I often get asked the question that, if I am a hedge fund trader, where are my shorts? I haven't been short the S&P 500 since May, when the flash crash took me out of my position for a tidy profit. I ran a short for a while in the for-profit education stocks which turned into a home run (click here for 'Hedge Funds Are Now Targeting For Profit Education'). My other shorts turned out to be bombs of a different sort, stopping out of my positions in the yen and the (TBT) as losers, reminding me of how mean, short, and brutish life can be.

Given the insane prices now being paid for 30 year bonds and the Japanese currency (FXY), I have to admit to being tempted daily to reestablish my shorts there (click here for 'A Visit to the Insane Asylum'). I wouldn't mind taking a bite of the big money center banks, as they are carry more toxic waste on their books than the Love Canal. Constant new natural gas discoveries make this energy source a perennial loser. But as long as the Paul Allen of the Federal Reserve is bidding against me for all asset classes, I am not inclined to short anything. There is no law that says you always have to have a position, no matter what your broker tells you. Tell me that QEII has been cancelled, or that the recovery is starting on its own without any assist, and then we'll talk.

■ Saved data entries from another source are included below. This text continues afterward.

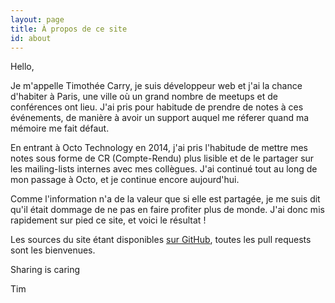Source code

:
 ```yaml
---
layout: page
title: À propos de ce site
id: about
---
```


Hello,

Je m'appelle Timothée Carry, je suis développeur web et j'ai la chance
d'habiter à Paris, une ville où un grand nombre de meetups et de conférences
ont lieu. J'ai pris pour habitude de prendre de notes à ces événements, de
manière à avoir un support auquel me réferer quand ma mémoire me fait défaut.

En entrant à Octo Technology en 2014, j'ai pris l'habitude de mettre mes notes
sous forme de CR (Compte-Rendu) plus lisible et de le partager sur les
mailing-lists internes avec mes collègues. J'ai continué tout au long de mon
passage à Octo, et je continue encore aujourd'hui.

Comme l'information n'a de la valeur que si elle est partagée, je me suis dit
qu'il était dommage de ne pas en faire profiter plus de monde. J'ai donc mis
rapidement sur pied ce site, et voici le résultat !

Les sources du site étant disponibles [sur
GitHub](https://github.com/pixelastic/meetups.pixelastic.com), toutes les pull
requests sont les bienvenues.

Sharing is caring

Tim


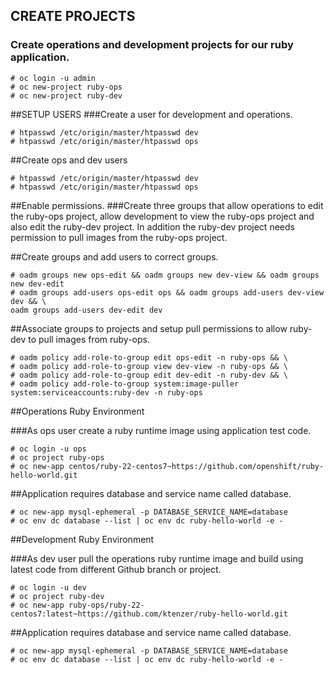 ## CREATE PROJECTS
### Create operations and development projects for our ruby application.
```
# oc login -u admin
# oc new-project ruby-ops
# oc new-project ruby-dev
```
##SETUP USERS
###Create a user for development and operations.
```
# htpasswd /etc/origin/master/htpasswd dev
# htpasswd /etc/origin/master/htpasswd ops
```
##Create ops and dev users
```
# htpasswd /etc/origin/master/htpasswd dev
# htpasswd /etc/origin/master/htpasswd ops
```
##Enable permissions.
###Create three groups that allow operations to edit the ruby-ops project, allow development to view the ruby-ops project and also edit the ruby-dev project. In addition the ruby-dev project needs permission to pull images from the ruby-ops project.

##Create groups and add users to correct groups.
```
# oadm groups new ops-edit && oadm groups new dev-view && oadm groups new dev-edit
# oadm groups add-users ops-edit ops && oadm groups add-users dev-view dev && \
oadm groups add-users dev-edit dev
```
##Associate groups to projects and setup pull permissions to allow ruby-dev to pull images from ruby-ops.
```
# oadm policy add-role-to-group edit ops-edit -n ruby-ops && \
# oadm policy add-role-to-group view dev-view -n ruby-ops && \
# oadm policy add-role-to-group edit dev-edit -n ruby-dev && \
# oadm policy add-role-to-group system:image-puller system:serviceaccounts:ruby-dev -n ruby-ops
```
##Operations Ruby Environment

###As ops user create a ruby runtime image using application test code.
```
# oc login -u ops
# oc project ruby-ops
# oc new-app centos/ruby-22-centos7~https://github.com/openshift/ruby-hello-world.git
```
##Application requires database and service name called database.
```
# oc new-app mysql-ephemeral -p DATABASE_SERVICE_NAME=database
# oc env dc database --list | oc env dc ruby-hello-world -e -
```
##Development Ruby Environment

###As dev user pull the operations ruby runtime image and build using latest code from different Github branch or project.
```
# oc login -u dev
# oc project ruby-dev
# oc new-app ruby-ops/ruby-22-centos7:latest~https://github.com/ktenzer/ruby-hello-world.git
```
##Application requires database and service name called database.
```
# oc new-app mysql-ephemeral -p DATABASE_SERVICE_NAME=database
# oc env dc database --list | oc env dc ruby-hello-world -e -
```
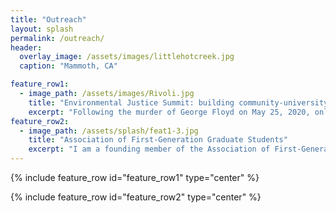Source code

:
 ```yaml
---
title: "Outreach"
layout: splash
permalink: /outreach/
header:
  overlay_image: /assets/images/littlehotcreek.jpg
  caption: "Mammoth, CA"

feature_row1:
  - image_path: /assets/images/Rivoli.jpg
    title: "Environmental Justice Summit: building community-university partnerships"
    excerpt: "Following the murder of George Floyd on May 25, 2020, only 6 km from the University of Minnesota Campus, students in the Department of Earth and Environmental Science felt that the university's mission to engage and serve was not being upheld due to a lack of connection with local communities. In response, graduate students and staff from the department organized a one-day workshop between UMN scientists and community members from across the Twin Cities with the goal of fostering meaningful relationships and building a mutual awareness, understanding, and capacity for community-centered research in the Twin Cities. We aim to establish long lasting partnerships between researchers and community groups that facilitate earth science research and curriculum in alignment with community priorities. Successful partnerships started at this event have resulted in ArcGIS map making workshops to facilitate mapping of lead levels, sampling and analysis of urban garden soils, outreach and engagement with local youth groups, and fertilizer testing for urban gardens. After participating in the inaugural summit event in 2021, I became a member of the organizing team. We worked collaboratively with community partners to plan and hold the second iteration of this event in 2023. We continue to engage with this work and aim to establish the institutional memory and support necessary to sustain this event."
feature_row2:
  - image_path: /assets/splash/feat1-3.jpg
    title: "Association of First-Generation Graduate Students"
    excerpt: "I am a founding member of the Association of First-Generation Graduate Students (AFGS) at the University of Minnesota, and served as the first vice-president. Our student organization, which now has 109 members from 65 different programs across the university, provides a support system for graduate students who hold the first-gen identity. We hold community-building events to foster connections between first-generation graduate students and offer access to resources that help members navigate the hidden curriculum of academia. We also work closely with the UMN Graduate School's First-Gen Connect network to guide their programming and communicate the needs of first-gen graduate students."
---
```



{% include feature_row id="feature_row1" type="center" %}

{% include feature_row id="feature_row2" type="center" %}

You Won't Catch Me With Any of These!

Over the weekend, I took the kids to the Berkeley Hills to watch the Blue Angles execute their daredevil maneuvers as part of the Fleet Week festivities. What did I see through the binoculars moored at Treasure Island, but Paul Allen's yacht, the Octopus, a 413 foot monster boasting two helicopters and rated as the world's ninth largest private vessel. It made the Oakland Bay Bridge nearby seem like a toy Erector Set in comparison. It then struck me that there is no better sound that four gigantic 1,200 horsepower supercharged Wright Cyclone engines rattling your teeth on a takeoff roll in a B-17. I hope to see that plane on my next trip to Seattle.